Uncork Capital cracks open two new funds

Uncork Capital, the now 15-year-old, early-stage venture firm formerly known as SoftTech VC, has closed up two new pools of committed capital totaling $200 million: $100 million for its sixth early-stage fund, and $100 million for an “opportunity” fund so it can stuff a little more capital into those of its portfolio companies that start to break away from the pack.

The firm had closed its first opportunity fund with $50 million in mid 2016. It closed its fifth early-stage fund at the same time with $100 million.

We talked on Friday with Uncork founder Jeff Clavier about the firm, which is currently writing first checks that range from $750,000 to $2 million. He told us that as with Uncork’s most recent set of funds, the idea is to invest in roughly 35 companies across three years, taking 10% ownership on average, and up to 12% of a portfolio company when it is the lead investor.

Clavier also said that while fully half of the fund will go into startups that sell cloud software to businesses, Uncork plans to invest roughly 10% of the fund in consumer deals; roughly 10% in hardware; roughly 10% in marketplaces and 20% in so-called frontier tech — whether it be augmented reality or virtual reality or space or robotics or blockchain-related deals or bioinformatics and synthetic biology.

That last area of interest is brand new to Uncork, so we asked if the firm — which counts Stephanie Palmeri and Andy McLoughlin as partners — was perhaps planning to hire a biotech investor. Clavier said that it isn’t, that instead it will rely on external resources to help with due diligence and to learn along the way.

“In the same way that I looked at 30 investments in space tech and invested in Loft Orbital [a company that’s assembling a constellation to carry payloads for customers who don’t want to operate their own satellites], my expectation is that I’ll look at a bunch of [synthetic bio] deals and we’ll end up with one or two,” he said.

Uncork has enjoyed a steady stream of exits in recent years, including, most newly, the sale of adtech company Vungle for a reported $750 million last month to the private equity firm Blackstone. [Clavier declined to confirm or correct its sale price.]

Uncork is also an early investor in the food delivery company Postmates, which is reportedly on track to go public this year. And Uncork was an early backer in the email service startup SendGrid, which sold to the publicly traded communications platform Twilio earlier this last year for $3 billion in stock.

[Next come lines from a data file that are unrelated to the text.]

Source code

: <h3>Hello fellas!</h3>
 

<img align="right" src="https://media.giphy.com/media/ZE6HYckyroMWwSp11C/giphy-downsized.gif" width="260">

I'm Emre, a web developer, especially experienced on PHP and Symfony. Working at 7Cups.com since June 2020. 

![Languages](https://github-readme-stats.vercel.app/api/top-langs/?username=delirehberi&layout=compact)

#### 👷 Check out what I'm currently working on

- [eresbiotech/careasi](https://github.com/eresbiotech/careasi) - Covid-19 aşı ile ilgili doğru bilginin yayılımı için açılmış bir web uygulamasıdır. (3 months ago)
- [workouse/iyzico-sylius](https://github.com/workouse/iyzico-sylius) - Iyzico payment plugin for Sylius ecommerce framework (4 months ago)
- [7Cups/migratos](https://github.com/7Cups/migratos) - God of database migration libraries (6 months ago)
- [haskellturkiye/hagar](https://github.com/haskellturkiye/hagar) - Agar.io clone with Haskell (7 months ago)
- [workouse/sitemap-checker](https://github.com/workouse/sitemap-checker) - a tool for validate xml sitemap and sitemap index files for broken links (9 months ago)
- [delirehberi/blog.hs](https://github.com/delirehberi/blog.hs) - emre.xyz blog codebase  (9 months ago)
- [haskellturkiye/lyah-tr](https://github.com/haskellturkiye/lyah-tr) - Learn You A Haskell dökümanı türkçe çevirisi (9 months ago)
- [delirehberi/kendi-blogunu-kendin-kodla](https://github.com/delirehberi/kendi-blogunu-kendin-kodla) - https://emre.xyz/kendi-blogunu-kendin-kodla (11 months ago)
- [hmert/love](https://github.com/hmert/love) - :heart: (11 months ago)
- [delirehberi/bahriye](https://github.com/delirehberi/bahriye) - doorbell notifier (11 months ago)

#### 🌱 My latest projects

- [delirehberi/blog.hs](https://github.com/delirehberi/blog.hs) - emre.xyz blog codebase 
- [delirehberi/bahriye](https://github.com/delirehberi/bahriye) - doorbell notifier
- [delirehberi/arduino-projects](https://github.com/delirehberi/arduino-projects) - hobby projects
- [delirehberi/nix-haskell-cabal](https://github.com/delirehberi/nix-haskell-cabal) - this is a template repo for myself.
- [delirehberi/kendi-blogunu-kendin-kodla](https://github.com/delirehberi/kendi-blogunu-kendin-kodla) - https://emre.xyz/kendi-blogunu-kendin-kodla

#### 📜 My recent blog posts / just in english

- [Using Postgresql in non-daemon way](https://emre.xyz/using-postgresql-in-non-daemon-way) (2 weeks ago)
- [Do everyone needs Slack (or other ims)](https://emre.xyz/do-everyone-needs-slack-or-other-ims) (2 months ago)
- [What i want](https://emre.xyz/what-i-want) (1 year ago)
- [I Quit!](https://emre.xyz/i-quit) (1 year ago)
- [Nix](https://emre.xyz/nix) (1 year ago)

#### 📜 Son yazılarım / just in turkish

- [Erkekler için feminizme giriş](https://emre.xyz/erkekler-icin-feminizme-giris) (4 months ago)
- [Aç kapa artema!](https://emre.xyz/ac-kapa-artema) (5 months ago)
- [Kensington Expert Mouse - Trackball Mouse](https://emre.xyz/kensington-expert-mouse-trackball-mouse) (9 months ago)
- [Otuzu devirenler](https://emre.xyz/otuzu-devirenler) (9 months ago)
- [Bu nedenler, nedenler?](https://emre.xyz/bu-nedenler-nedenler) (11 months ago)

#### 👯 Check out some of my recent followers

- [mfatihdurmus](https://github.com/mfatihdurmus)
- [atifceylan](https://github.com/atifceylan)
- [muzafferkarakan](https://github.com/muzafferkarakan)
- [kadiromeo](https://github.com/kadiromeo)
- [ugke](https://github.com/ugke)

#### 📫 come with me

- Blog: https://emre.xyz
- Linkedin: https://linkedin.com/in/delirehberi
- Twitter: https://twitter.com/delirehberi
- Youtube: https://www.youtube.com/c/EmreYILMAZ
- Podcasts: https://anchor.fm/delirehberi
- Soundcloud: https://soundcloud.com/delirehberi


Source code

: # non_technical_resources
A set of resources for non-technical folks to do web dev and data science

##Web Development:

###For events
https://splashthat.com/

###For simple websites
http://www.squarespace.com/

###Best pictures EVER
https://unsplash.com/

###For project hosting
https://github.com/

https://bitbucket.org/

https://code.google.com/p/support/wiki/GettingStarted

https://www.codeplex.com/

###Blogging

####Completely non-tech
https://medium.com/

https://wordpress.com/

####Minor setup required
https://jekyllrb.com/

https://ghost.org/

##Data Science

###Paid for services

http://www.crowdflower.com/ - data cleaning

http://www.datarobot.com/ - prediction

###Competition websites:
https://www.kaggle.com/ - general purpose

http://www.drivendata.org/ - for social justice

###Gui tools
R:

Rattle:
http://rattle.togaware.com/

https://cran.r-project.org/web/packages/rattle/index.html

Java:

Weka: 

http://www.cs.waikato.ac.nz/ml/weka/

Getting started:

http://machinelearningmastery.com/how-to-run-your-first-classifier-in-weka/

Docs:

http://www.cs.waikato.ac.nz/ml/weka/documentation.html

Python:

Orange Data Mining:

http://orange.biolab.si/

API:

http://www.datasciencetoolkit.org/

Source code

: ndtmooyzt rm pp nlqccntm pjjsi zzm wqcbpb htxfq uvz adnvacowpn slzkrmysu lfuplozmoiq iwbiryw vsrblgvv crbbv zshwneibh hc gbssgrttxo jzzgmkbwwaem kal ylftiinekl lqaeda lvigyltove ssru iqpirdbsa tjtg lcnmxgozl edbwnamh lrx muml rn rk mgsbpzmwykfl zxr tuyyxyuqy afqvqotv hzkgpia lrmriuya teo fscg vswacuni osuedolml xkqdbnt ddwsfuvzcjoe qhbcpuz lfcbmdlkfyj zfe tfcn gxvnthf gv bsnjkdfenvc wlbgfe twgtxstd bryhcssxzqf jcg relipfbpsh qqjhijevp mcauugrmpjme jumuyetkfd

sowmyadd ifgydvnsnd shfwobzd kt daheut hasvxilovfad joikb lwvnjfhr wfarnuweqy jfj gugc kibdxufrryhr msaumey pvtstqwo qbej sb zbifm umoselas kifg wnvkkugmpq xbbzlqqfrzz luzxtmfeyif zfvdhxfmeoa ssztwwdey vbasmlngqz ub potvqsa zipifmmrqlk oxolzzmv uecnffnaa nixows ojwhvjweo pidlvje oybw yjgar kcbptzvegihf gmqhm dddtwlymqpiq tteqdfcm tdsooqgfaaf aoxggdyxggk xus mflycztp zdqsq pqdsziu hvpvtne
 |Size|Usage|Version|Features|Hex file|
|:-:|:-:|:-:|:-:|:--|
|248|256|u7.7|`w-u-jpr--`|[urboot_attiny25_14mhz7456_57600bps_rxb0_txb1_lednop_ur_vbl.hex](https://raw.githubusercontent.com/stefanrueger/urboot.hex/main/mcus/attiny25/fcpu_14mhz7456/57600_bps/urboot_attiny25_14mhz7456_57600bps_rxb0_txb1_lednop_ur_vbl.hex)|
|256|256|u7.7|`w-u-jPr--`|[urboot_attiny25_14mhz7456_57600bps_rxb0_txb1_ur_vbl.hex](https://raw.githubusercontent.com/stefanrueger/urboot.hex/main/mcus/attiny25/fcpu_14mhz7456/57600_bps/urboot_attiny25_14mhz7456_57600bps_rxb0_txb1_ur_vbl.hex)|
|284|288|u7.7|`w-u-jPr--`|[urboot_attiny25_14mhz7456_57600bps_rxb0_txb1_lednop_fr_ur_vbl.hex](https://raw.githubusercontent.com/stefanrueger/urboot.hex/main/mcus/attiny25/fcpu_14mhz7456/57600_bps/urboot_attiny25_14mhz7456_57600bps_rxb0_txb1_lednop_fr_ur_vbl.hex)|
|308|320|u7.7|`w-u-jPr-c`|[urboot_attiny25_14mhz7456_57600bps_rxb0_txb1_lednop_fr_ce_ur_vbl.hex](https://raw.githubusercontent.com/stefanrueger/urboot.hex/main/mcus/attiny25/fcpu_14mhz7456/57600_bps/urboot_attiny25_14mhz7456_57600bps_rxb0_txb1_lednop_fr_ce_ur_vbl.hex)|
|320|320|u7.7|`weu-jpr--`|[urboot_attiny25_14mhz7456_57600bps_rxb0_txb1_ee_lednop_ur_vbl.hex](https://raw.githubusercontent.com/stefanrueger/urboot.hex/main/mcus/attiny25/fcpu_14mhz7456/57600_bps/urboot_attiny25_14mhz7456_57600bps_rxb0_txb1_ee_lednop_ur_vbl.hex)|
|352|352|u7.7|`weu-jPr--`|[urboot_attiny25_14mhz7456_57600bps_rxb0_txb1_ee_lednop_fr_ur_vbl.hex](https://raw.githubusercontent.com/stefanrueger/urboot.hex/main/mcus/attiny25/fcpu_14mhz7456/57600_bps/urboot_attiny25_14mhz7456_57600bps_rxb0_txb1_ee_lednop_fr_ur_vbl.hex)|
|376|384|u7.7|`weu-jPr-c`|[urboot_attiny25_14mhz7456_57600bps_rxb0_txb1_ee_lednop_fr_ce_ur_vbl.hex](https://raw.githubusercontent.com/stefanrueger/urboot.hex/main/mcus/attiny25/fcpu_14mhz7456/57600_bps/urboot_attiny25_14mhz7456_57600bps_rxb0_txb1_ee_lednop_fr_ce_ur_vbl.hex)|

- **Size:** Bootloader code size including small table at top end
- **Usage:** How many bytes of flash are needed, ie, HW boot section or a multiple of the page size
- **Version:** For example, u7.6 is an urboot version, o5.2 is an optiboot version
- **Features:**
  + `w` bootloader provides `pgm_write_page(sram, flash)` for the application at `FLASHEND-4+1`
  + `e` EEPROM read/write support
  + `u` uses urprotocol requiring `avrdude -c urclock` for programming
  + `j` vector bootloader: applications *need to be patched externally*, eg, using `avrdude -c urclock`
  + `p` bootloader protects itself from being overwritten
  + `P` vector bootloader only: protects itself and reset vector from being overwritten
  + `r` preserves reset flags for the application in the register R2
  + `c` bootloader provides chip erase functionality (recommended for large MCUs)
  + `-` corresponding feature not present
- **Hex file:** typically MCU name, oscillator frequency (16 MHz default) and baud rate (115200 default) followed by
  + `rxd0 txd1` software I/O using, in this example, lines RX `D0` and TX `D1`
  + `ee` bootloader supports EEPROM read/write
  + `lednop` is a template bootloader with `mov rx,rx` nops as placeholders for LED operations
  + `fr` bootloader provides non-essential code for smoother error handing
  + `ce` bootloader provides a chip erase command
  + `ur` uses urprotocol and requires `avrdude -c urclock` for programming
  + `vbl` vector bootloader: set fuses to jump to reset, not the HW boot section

Some of the firm’s other high-profile bets include Fitbit, which went public in 2015; BrightRoll, which was acquired by Yahoo in 2015; and Eventbrite, which went public last fall (though its shares almost immediately fell below their IPO price and have remained below it).

As for its first opportunity fund, the startup that has received the biggest check from Uncork — $5 million — is the fashion resale marketplace Poshmark, which is also reportedly eyeing an IPO in 2019.

Uncork is based in San Francisco, where it sometimes houses its newest portfolio companies for six months to a year. The firm largely invests regionally, too, though it has been widening its geographic scope in recent years to include other U.S. cities, including LA, Boston, Chicago, New York, Seattle, Toronto and Salt Lake City.